Dataset items
-- Opening Marker --
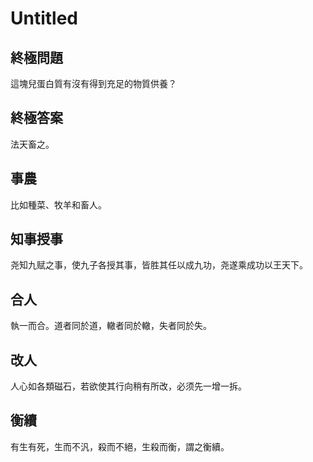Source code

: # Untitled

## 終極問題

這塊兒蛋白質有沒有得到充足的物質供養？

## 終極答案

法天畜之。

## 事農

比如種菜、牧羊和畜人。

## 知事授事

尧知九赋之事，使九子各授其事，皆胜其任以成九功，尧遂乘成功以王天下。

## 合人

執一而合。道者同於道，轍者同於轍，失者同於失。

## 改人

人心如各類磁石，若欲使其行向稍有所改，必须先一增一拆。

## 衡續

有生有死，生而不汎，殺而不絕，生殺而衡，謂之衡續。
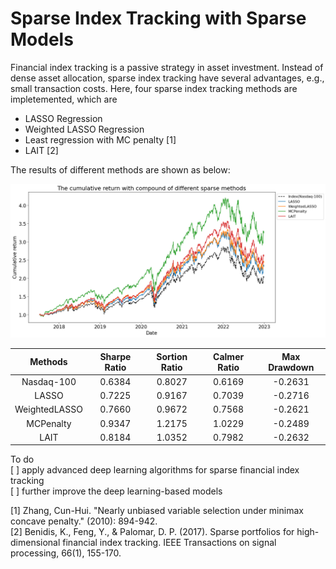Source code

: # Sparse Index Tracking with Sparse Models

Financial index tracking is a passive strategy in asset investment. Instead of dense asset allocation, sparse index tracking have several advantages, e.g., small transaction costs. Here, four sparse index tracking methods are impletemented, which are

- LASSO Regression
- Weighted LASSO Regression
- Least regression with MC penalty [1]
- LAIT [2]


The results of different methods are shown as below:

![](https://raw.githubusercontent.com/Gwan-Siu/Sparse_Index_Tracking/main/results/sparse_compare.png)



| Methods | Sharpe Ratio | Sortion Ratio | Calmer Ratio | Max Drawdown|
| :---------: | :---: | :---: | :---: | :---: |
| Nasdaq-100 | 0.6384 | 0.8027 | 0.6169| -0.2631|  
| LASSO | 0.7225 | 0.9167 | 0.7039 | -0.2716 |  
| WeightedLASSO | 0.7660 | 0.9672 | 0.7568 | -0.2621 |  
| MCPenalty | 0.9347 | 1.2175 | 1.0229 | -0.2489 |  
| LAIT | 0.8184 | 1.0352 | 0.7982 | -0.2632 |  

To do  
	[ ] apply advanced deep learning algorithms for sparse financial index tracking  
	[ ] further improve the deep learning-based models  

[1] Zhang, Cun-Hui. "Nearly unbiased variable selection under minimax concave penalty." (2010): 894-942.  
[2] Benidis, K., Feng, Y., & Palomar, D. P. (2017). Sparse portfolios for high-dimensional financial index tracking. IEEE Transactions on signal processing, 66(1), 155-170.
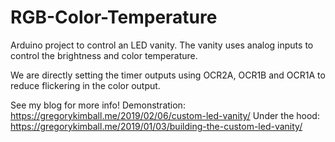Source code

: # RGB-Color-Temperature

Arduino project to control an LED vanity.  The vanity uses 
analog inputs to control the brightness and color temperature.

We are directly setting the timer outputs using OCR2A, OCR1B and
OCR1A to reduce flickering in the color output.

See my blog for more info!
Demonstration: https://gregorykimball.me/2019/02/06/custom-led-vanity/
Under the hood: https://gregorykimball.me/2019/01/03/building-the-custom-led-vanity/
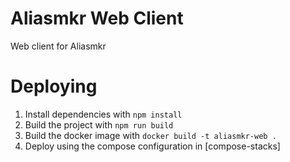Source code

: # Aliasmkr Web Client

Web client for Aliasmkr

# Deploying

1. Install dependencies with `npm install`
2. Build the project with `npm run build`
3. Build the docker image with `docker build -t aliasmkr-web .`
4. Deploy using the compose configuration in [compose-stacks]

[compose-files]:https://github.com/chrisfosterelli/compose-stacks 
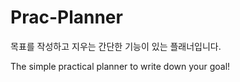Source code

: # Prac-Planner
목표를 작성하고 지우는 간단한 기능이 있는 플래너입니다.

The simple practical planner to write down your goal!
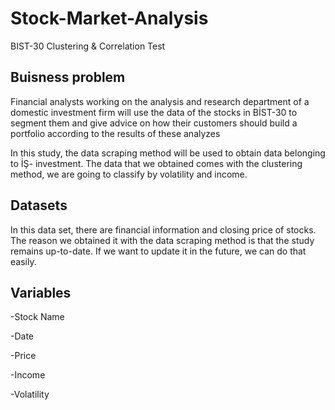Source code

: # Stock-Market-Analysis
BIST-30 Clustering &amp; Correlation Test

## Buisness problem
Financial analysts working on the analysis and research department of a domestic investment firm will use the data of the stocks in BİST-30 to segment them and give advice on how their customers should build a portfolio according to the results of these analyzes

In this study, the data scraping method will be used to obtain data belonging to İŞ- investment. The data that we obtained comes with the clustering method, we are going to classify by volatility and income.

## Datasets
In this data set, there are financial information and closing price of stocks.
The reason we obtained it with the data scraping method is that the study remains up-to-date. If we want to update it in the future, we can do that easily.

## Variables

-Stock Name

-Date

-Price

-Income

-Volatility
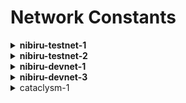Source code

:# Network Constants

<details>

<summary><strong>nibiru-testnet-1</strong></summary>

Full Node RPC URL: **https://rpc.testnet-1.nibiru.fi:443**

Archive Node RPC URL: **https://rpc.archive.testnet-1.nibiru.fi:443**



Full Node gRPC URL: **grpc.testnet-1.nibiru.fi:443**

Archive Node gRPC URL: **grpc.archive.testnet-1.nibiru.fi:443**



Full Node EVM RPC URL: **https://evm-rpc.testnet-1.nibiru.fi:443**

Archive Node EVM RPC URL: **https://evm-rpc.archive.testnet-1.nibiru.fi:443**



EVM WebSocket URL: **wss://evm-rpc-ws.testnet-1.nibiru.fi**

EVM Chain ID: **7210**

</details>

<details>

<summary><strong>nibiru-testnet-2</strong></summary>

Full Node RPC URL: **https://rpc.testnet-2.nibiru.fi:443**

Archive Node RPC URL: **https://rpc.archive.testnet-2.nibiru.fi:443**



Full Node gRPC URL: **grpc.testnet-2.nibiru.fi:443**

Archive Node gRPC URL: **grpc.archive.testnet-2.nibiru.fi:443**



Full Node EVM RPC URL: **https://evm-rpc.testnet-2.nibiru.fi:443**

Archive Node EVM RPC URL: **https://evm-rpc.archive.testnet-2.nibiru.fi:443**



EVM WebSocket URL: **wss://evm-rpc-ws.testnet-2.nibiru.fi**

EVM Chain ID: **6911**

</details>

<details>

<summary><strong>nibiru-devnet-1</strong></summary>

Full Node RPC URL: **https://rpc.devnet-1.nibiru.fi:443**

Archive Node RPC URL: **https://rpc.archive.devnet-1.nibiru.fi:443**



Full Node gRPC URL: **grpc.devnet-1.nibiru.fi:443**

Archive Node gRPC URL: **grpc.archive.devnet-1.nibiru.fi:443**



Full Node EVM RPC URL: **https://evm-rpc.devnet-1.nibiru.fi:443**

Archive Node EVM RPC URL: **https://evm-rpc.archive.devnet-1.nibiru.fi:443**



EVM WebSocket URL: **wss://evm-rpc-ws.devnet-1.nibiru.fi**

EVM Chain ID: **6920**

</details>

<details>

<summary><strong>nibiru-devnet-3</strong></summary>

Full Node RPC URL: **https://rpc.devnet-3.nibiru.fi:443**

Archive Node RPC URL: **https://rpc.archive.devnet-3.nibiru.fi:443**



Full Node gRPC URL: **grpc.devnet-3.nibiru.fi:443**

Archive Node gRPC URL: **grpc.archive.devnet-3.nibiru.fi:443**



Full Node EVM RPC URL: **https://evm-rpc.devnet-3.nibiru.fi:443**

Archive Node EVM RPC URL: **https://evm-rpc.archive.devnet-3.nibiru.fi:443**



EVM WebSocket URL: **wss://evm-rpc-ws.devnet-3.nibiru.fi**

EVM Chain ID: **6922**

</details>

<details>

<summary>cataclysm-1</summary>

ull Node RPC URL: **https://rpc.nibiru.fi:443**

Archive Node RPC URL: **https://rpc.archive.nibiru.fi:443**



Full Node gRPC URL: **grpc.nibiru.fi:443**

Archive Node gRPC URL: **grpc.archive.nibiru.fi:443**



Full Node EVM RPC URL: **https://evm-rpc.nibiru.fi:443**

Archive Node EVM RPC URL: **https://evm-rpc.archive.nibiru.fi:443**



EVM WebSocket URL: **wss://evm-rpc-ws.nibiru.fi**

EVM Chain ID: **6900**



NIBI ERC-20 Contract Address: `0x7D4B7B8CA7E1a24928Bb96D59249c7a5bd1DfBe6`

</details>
-- Closing Marker --
* **What the task asks**: In the data above, retype exactly and only the lines between the one holding "<summary><strong>nibiru-testnet-1</strong></summary>" and the one holding "Full Node gRPC URL: **grpc.testnet-1.nibiru.fi:443**", inclusive.

* **Exercise response**:
<summary><strong>nibiru-testnet-1</strong></summary>

Full Node RPC URL: **https://rpc.testnet-1.nibiru.fi:443**

Archive Node RPC URL: **https://rpc.archive.testnet-1.nibiru.fi:443**



Full Node gRPC URL: **grpc.testnet-1.nibiru.fi:443**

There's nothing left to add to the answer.